Commençons par la question religieuse. La
modification considérée mettra un terme à l'application des paragraphes 93
(1) à (4) de la Loi constitutionnelle de 1867 au Québec et éliminera
de ce fait les garanties constitutionnelles de nature confessionnelle.
Si les Québécois approuvent une
déconfessionnalisation des structures, un grand nombre tient à l'instruction
religieuse. La ministre de l'Éducation du Québec, madame Pauline Marois, a
déjà indiqué que les écoles qui le désirent pourront conserver leur
orientation confessionnelle. De surcroît, le droit à l'enseignement religieux
demeure garanti par l'article 41 de la Charte des droits et libertés de la
personne du Québec.
Considérons maintenant la question linguistique.

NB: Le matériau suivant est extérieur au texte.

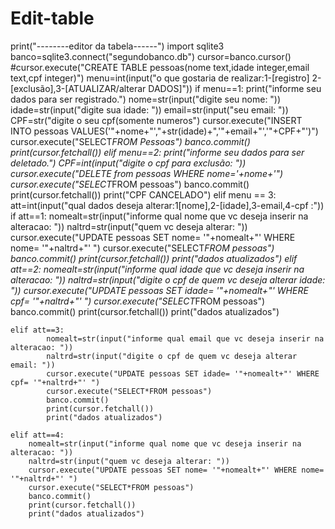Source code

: # Edit-table
print("--------editor da tabela------")
import sqlite3
banco=sqlite3.connect("segundobanco.db")
cursor=banco.cursor()
#cursor.execute("CREATE TABLE pessoas(nome text,idade integer,email text,cpf integer)")
menu=int(input("o que gostaria de realizar:1-[registro] 2-[exclusão],3-[ATUALIZAR/alterar DADOS]"))
if menu==1:
    print("informe seu dados para ser registrado.")
    nome=str(input("digite seu nome: "))
    idade=str(input("digite sua idade: "))
    email=str(input("seu email: "))
    CPF=str("digite o seu cpf(somente numeros")
    cursor.execute("INSERT INTO pessoas VALUES('"+nome+"',"+str(idade)+",'"+email+"','"+CPF+"')")
    cursor.execute("SELECT*FROM Pessoas")
    banco.commit()
    print(cursor.fetchall())
elif menu==2:
    print("informe seu dados para ser deletado.")
    CPF=int(input("digite o cpf para exclusão: "))
    cursor.execute("DELETE from pessoas WHERE nome='+nome+'")
    cursor.execute("SELECT*FROM pessoas")
    banco.commit()
    print(cursor.fetchall())
    print("CPF CANCELADO")
elif menu == 3:
    att=int(input("qual dados deseja alterar:1[nome],2-[idade],3-email,4-cpf :"))
    if att==1:
        nomealt=str(input("informe qual nome que vc deseja inserir na alteracao: "))
        naltrd=str(input("quem vc deseja alterar: "))
        cursor.execute("UPDATE pessoas SET nome= '"+nomealt+"' WHERE nome= '"+naltrd+"' ")
        cursor.execute("SELECT*FROM pessoas")
        banco.commit()
        print(cursor.fetchall())
        print("dados atualizados")
    elif att==2:
            nomealt=str(input("informe qual idade que vc deseja inserir na alteracao: "))
            naltrd=str(input("digite o cpf de quem vc deseja alterar idade: "))
            cursor.execute("UPDATE pessoas SET idade= '"+nomealt+"' WHERE cpf= '"+naltrd+"' ")
            cursor.execute("SELECT*FROM pessoas")
            banco.commit()
            print(cursor.fetchall())
            print("dados atualizados")
            
    elif att==3:
            nomealt=str(input("informe qual email que vc deseja inserir na alteracao: "))
            naltrd=str(input("digite o cpf de quem vc deseja alterar  email: "))
            cursor.execute("UPDATE pessoas SET idade= '"+nomealt+"' WHERE cpf= '"+naltrd+"' ")
            cursor.execute("SELECT*FROM pessoas")
            banco.commit()
            print(cursor.fetchall())
            print("dados atualizados")
            
    elif att==4:
        nomealt=str(input("informe qual nome que vc deseja inserir na alteracao: "))
        naltrd=str(input("quem vc deseja alterar: "))
        cursor.execute("UPDATE pessoas SET nome= '"+nomealt+"' WHERE nome= '"+naltrd+"' ")
        cursor.execute("SELECT*FROM pessoas")
        banco.commit()
        print(cursor.fetchall())
        print("dados atualizados")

La modification envisagée n'affaiblirait pas les droits constitutionnels de la
minorité anglophone. En effet, la loi qui a modifié la Constitution canadienne
en 1982 garantit pour la première fois les droits à l'instruction dans la
langue de la minorité au moyen de la Charte canadienne des droits et libertés
et de son article 23.
S'il est vrai que l'Assemblée nationale ne
reconnaît pas la Loi constitutionnelle de 1982, la résolution qu'elle
nous envoie est précédée d'un attendu qui «réaffirme les droits consacrés
de la communauté québécoise d'expression anglaise». L'article 23 de la
Charte fut d'ailleurs rédigé à l'époque en tenant compte des politiques
québécoises en matière de langue d'enseignement. Du reste, le gouvernement du
Québec n'en conteste pas l'applicabilité. La résolution que je dépose
aujourd'hui est précédée par un attendu qui réaffirme que la Charte
canadienne des droits et libertés s'applique partout au Canada.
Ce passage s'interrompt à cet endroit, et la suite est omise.